**What to work on**
Write out, word for word, every line in the data below from the one containing "### Shortcode" to the one containing "3. Adjust the", both of them included.

**Provided data**

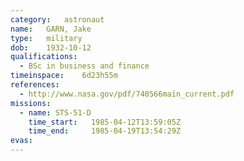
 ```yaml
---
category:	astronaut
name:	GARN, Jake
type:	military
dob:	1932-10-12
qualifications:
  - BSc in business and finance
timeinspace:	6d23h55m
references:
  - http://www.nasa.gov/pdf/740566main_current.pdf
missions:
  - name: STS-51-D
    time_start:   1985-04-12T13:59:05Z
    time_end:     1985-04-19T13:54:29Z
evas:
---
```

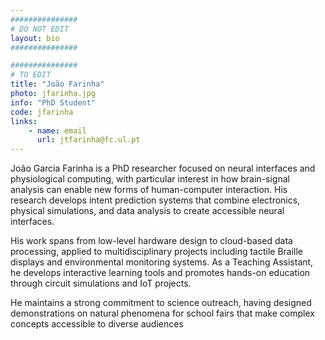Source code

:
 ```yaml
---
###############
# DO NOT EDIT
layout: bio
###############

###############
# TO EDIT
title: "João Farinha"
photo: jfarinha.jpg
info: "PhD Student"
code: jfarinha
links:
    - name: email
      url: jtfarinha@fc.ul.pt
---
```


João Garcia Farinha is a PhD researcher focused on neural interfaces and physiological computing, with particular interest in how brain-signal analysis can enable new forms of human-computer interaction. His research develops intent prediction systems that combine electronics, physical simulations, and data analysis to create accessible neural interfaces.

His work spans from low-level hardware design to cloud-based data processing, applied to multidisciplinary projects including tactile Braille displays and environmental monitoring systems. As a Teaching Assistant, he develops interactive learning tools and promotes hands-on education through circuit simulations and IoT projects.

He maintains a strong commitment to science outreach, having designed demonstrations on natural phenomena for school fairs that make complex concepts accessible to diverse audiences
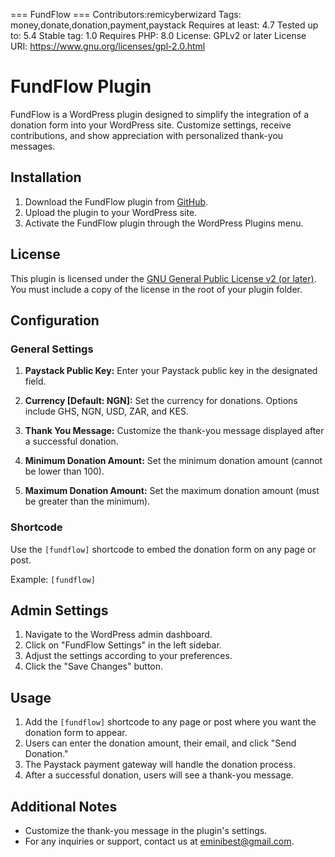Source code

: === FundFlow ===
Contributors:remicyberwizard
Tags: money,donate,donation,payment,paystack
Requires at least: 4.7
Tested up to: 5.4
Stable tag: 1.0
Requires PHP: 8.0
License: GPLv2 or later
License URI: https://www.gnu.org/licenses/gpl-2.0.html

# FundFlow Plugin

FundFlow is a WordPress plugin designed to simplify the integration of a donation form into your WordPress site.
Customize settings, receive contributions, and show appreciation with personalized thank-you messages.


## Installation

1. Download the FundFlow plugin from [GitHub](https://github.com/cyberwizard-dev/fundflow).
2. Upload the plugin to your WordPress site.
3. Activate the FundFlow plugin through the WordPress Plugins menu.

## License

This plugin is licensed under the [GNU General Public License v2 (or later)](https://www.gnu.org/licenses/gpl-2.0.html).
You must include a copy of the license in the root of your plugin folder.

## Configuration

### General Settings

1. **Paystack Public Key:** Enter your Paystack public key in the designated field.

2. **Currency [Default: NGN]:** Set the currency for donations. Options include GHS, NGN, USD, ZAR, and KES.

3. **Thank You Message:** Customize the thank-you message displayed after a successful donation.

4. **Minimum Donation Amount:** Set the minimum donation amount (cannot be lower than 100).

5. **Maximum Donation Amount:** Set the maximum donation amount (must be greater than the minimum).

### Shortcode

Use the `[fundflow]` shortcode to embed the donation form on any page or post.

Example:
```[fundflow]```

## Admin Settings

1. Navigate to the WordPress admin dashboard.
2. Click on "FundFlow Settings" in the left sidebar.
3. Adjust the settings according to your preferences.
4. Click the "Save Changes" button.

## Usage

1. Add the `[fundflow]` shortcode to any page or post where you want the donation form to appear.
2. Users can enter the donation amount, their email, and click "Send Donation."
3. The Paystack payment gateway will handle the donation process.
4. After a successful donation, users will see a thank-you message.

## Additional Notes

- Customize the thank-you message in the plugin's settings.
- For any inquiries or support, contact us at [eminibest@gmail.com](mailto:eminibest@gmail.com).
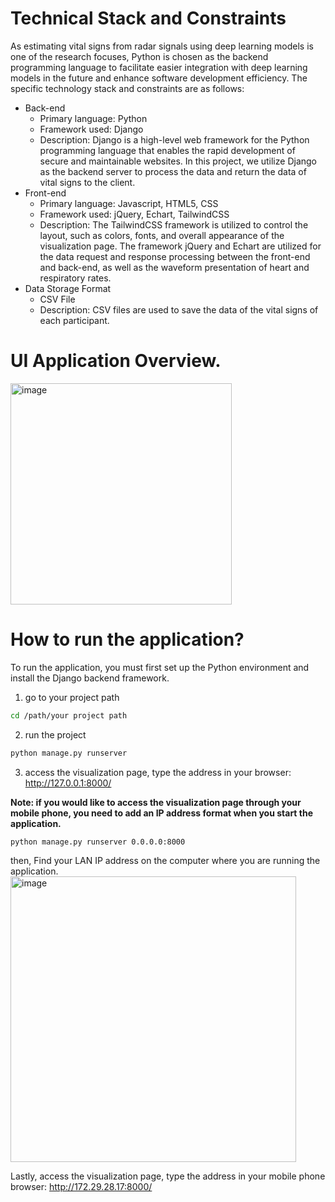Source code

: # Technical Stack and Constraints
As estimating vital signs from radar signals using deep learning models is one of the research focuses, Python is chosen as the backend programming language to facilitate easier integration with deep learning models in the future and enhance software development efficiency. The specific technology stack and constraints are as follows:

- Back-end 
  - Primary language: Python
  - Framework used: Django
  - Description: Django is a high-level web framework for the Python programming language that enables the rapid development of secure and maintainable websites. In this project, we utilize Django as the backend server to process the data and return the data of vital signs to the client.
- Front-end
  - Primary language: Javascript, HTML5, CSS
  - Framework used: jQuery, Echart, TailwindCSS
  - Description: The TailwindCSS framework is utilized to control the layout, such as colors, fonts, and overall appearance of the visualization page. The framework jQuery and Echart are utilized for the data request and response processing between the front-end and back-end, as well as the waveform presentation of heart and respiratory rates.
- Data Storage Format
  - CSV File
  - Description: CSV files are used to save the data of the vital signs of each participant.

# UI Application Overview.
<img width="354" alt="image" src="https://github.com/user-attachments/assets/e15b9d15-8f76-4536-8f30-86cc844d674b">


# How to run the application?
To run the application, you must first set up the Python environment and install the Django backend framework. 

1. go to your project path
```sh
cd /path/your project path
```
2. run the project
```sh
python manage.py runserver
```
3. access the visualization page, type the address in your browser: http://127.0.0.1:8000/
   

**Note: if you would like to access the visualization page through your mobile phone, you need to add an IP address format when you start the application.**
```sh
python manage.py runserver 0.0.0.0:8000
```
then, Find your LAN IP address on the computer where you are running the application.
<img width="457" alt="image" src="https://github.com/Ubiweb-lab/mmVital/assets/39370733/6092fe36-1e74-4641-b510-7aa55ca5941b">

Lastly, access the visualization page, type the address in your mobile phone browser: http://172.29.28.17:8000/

**Response area**
### Shortcode

Use the `[fundflow]` shortcode to embed the donation form on any page or post.

Example:
```[fundflow]```

## Admin Settings

1. Navigate to the WordPress admin dashboard.
2. Click on "FundFlow Settings" in the left sidebar.
3. Adjust the settings according to your preferences.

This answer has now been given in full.